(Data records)
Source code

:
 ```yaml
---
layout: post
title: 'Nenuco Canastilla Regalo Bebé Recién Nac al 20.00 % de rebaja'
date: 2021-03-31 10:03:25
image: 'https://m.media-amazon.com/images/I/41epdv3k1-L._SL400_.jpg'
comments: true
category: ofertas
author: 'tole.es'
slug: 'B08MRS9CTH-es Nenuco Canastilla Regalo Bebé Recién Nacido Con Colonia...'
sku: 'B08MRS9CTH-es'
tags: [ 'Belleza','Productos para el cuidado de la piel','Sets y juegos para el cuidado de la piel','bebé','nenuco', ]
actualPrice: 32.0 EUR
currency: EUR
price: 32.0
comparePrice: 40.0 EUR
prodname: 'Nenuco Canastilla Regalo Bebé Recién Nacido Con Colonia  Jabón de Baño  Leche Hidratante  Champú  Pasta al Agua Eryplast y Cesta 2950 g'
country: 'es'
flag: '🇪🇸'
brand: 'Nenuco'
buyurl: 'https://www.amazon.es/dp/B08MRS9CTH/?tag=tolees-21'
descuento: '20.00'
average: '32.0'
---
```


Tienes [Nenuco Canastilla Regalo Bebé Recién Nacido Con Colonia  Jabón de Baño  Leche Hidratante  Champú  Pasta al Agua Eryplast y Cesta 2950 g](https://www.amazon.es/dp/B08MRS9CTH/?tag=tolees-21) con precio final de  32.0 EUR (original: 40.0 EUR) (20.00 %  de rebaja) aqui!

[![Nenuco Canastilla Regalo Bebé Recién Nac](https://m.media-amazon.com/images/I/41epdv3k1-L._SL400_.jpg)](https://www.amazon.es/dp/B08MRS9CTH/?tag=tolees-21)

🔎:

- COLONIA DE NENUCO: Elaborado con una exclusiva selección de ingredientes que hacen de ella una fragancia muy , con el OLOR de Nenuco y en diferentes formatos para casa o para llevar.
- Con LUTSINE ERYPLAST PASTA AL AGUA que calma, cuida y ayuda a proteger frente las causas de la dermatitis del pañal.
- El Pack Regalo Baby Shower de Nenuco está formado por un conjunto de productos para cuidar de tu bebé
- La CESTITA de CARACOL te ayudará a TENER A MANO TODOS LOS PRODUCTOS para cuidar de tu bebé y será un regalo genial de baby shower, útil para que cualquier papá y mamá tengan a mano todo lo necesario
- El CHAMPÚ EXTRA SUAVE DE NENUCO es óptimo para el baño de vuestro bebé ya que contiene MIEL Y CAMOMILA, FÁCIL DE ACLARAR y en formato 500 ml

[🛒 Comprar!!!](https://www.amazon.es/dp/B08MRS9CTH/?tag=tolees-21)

Your objective:
Your reply should contain every entry, repeated exactly.

Expected answer:
Source code

:
 ```yaml
---
layout: post
title: 'Nenuco Canastilla Regalo Bebé Recién Nac al 20.00 % de rebaja'
date: 2021-03-31 10:03:25
image: 'https://m.media-amazon.com/images/I/41epdv3k1-L._SL400_.jpg'
comments: true
category: ofertas
author: 'tole.es'
slug: 'B08MRS9CTH-es Nenuco Canastilla Regalo Bebé Recién Nacido Con Colonia...'
sku: 'B08MRS9CTH-es'
tags: [ 'Belleza','Productos para el cuidado de la piel','Sets y juegos para el cuidado de la piel','bebé','nenuco', ]
actualPrice: 32.0 EUR
currency: EUR
price: 32.0
comparePrice: 40.0 EUR
prodname: 'Nenuco Canastilla Regalo Bebé Recién Nacido Con Colonia  Jabón de Baño  Leche Hidratante  Champú  Pasta al Agua Eryplast y Cesta 2950 g'
country: 'es'
flag: '🇪🇸'
brand: 'Nenuco'
buyurl: 'https://www.amazon.es/dp/B08MRS9CTH/?tag=tolees-21'
descuento: '20.00'
average: '32.0'
---
```


Tienes [Nenuco Canastilla Regalo Bebé Recién Nacido Con Colonia  Jabón de Baño  Leche Hidratante  Champú  Pasta al Agua Eryplast y Cesta 2950 g](https://www.amazon.es/dp/B08MRS9CTH/?tag=tolees-21) con precio final de  32.0 EUR (original: 40.0 EUR) (20.00 %  de rebaja) aqui!

[![Nenuco Canastilla Regalo Bebé Recién Nac](https://m.media-amazon.com/images/I/41epdv3k1-L._SL400_.jpg)](https://www.amazon.es/dp/B08MRS9CTH/?tag=tolees-21)

🔎:

- COLONIA DE NENUCO: Elaborado con una exclusiva selección de ingredientes que hacen de ella una fragancia muy , con el OLOR de Nenuco y en diferentes formatos para casa o para llevar.
- Con LUTSINE ERYPLAST PASTA AL AGUA que calma, cuida y ayuda a proteger frente las causas de la dermatitis del pañal.
- El Pack Regalo Baby Shower de Nenuco está formado por un conjunto de productos para cuidar de tu bebé
- La CESTITA de CARACOL te ayudará a TENER A MANO TODOS LOS PRODUCTOS para cuidar de tu bebé y será un regalo genial de baby shower, útil para que cualquier papá y mamá tengan a mano todo lo necesario
- El CHAMPÚ EXTRA SUAVE DE NENUCO es óptimo para el baño de vuestro bebé ya que contiene MIEL Y CAMOMILA, FÁCIL DE ACLARAR y en formato 500 ml

[🛒 Comprar!!!](https://www.amazon.es/dp/B08MRS9CTH/?tag=tolees-21)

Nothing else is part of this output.